+++ MATERIAL SUPPLIED
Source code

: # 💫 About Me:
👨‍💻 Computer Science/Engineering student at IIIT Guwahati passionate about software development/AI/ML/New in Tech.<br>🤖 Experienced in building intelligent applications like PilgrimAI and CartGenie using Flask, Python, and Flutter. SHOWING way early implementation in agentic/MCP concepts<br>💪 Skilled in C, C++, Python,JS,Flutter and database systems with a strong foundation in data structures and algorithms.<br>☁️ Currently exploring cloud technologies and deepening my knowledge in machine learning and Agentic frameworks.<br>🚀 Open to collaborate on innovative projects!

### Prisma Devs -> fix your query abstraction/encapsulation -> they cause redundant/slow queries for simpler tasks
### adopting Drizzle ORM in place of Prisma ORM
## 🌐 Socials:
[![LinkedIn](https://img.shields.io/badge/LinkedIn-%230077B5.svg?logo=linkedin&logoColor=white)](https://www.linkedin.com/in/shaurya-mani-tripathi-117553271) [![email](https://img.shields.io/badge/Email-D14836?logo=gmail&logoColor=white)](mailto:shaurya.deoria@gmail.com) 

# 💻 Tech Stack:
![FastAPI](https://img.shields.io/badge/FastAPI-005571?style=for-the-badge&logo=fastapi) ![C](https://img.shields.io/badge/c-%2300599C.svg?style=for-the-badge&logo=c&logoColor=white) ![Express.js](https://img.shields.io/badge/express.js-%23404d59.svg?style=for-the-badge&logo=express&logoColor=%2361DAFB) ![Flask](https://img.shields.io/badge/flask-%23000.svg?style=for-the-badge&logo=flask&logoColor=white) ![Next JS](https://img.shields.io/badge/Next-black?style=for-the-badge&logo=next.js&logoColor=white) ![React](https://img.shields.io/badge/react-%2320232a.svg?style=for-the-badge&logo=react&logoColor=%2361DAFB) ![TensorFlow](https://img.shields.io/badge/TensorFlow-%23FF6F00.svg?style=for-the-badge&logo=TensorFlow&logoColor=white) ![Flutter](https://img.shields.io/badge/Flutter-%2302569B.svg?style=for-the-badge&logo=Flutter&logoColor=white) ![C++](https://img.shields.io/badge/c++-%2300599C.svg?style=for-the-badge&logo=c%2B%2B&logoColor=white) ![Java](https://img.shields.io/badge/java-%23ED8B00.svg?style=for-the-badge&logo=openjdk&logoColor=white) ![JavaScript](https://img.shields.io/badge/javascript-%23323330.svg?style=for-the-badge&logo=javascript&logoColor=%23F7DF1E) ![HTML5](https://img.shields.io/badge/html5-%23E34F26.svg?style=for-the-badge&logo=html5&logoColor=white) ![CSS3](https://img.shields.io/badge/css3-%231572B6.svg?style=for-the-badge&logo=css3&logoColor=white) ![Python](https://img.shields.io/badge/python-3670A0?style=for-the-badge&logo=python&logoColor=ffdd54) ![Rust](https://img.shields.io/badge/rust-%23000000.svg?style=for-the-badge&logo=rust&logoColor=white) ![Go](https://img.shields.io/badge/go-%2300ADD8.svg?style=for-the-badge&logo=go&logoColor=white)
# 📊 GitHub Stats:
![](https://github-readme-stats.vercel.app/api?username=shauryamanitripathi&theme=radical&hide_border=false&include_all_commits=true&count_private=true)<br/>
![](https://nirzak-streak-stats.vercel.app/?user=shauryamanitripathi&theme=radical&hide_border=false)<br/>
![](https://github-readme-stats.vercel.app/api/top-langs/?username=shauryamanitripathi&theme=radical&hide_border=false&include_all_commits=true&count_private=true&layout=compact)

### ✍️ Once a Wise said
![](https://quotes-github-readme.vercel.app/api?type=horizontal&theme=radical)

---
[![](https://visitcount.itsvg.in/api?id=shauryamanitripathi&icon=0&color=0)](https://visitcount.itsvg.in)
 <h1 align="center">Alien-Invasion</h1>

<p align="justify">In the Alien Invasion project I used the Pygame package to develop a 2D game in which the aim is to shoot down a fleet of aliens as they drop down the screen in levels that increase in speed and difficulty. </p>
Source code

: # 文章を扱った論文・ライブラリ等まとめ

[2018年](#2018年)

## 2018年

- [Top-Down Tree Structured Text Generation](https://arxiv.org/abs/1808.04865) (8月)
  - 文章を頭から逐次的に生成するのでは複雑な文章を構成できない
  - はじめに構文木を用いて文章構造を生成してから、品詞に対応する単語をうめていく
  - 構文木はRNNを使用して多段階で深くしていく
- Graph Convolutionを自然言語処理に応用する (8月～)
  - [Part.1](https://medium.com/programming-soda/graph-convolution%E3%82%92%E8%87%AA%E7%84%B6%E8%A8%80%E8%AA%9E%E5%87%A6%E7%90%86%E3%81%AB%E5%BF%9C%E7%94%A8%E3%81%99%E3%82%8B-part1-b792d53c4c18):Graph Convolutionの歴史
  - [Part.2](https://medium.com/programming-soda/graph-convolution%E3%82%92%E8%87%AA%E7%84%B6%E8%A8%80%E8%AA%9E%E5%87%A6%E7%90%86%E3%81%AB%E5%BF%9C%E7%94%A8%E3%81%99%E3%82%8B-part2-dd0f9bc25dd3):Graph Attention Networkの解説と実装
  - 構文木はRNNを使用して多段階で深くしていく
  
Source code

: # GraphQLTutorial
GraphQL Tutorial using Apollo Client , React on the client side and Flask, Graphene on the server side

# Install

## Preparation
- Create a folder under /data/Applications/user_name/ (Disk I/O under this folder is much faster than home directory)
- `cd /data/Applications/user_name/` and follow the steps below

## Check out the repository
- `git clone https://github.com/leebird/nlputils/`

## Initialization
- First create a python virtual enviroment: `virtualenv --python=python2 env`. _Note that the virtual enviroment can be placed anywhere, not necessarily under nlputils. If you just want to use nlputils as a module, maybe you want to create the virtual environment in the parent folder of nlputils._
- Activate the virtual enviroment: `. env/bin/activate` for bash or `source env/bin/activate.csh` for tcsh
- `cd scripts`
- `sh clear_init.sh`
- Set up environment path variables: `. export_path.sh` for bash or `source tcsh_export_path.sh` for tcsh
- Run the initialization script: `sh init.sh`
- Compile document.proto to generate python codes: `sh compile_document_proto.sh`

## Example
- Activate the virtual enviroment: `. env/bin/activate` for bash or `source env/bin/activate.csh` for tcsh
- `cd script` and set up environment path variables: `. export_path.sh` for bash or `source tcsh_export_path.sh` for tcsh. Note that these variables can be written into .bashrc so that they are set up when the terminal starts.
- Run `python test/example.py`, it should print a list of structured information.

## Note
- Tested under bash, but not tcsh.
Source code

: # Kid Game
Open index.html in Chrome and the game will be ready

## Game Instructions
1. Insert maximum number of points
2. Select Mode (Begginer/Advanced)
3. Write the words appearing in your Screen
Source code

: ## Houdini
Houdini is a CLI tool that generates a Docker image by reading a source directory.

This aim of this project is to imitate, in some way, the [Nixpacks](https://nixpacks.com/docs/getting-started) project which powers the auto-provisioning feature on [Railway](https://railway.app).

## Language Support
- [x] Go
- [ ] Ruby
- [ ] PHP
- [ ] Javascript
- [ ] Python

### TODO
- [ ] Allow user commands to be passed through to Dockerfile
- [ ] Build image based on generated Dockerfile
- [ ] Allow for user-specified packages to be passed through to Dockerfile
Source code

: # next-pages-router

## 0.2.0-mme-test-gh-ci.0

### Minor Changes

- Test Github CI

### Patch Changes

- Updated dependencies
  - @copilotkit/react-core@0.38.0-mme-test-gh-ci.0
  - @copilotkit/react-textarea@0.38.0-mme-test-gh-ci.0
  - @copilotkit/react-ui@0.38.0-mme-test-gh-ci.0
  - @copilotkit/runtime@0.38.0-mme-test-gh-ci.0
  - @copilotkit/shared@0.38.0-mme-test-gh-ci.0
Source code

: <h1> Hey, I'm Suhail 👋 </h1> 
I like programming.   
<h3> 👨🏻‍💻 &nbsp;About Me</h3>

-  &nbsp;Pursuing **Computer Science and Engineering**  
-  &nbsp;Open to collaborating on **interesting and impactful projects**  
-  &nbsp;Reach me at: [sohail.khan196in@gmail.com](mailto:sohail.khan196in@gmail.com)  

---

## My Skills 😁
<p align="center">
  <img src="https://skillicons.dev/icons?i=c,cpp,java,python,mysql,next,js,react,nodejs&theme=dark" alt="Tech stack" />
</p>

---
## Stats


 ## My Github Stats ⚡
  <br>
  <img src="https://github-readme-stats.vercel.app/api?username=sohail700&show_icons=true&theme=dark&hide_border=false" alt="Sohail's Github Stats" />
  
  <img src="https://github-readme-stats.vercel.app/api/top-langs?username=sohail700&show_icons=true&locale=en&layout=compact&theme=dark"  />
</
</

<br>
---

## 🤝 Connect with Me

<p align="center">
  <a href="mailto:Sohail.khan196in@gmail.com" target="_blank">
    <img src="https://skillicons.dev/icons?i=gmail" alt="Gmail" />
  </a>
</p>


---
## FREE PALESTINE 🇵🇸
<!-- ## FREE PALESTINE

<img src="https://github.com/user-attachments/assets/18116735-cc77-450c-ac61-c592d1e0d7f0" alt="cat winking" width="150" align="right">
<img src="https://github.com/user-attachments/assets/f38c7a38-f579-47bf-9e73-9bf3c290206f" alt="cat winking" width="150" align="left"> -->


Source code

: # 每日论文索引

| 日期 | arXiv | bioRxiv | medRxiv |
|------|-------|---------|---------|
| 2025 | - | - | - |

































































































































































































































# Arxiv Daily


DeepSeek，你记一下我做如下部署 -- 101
++++++
AIM OF THE EXERCISE =>
Whenever a line in the data above contains the word "variables", include it in the tally, and report only the final number.

EXERCISE RESPONSE =>
2